▸ **DIRECTIONS**
Somewhere below are a line with "[2022.03 至今]" and a later line with "While the noisy". Output exactly those lines and all lines between them.

Source texts of formatted documents:
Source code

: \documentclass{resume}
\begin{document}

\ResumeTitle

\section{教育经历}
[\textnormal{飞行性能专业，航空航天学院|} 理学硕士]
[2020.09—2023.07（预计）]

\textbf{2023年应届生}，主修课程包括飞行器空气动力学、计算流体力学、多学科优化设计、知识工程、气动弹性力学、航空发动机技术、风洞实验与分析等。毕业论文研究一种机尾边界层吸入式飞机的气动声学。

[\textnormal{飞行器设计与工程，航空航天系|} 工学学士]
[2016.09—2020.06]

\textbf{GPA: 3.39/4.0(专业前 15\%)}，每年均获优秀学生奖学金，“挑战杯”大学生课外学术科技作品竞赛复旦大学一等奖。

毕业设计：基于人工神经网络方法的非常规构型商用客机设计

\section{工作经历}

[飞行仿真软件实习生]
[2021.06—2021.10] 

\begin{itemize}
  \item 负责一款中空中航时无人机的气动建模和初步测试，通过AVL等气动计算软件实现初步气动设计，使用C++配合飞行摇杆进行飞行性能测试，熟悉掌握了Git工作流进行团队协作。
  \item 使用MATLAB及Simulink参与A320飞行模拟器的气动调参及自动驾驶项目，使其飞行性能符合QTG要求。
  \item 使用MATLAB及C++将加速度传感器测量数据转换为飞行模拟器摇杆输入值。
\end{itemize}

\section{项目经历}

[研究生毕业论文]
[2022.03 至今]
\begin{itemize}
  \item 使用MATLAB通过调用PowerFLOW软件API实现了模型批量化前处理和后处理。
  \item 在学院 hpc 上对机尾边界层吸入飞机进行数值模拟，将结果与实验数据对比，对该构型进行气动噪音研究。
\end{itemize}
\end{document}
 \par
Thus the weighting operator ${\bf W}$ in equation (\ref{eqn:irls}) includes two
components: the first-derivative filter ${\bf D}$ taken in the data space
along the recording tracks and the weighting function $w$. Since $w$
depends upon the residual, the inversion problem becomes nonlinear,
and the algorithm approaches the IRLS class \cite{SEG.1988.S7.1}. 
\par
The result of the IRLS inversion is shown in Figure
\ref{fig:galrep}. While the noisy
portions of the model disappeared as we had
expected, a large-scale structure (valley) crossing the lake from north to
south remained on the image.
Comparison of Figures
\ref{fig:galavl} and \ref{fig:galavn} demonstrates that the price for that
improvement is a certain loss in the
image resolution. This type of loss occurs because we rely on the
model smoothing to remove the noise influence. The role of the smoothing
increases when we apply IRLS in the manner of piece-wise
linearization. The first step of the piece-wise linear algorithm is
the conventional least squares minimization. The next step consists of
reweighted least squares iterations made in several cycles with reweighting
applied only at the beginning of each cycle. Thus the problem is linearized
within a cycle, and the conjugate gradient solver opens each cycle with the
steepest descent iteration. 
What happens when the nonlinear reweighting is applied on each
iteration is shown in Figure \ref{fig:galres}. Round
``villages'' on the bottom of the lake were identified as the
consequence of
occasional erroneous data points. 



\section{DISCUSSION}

▸ **SOLVED PROBLEM**
[2022.03 至今]
\begin{itemize}
  \item 使用MATLAB通过调用PowerFLOW软件API实现了模型批量化前处理和后处理。
  \item 在学院 hpc 上对机尾边界层吸入飞机进行数值模拟，将结果与实验数据对比，对该构型进行气动噪音研究。
\end{itemize}
\end{document}
 \par
Thus the weighting operator ${\bf W}$ in equation (\ref{eqn:irls}) includes two
components: the first-derivative filter ${\bf D}$ taken in the data space
along the recording tracks and the weighting function $w$. Since $w$
depends upon the residual, the inversion problem becomes nonlinear,
and the algorithm approaches the IRLS class \cite{SEG.1988.S7.1}. 
\par
The result of the IRLS inversion is shown in Figure
\ref{fig:galrep}. While the noisy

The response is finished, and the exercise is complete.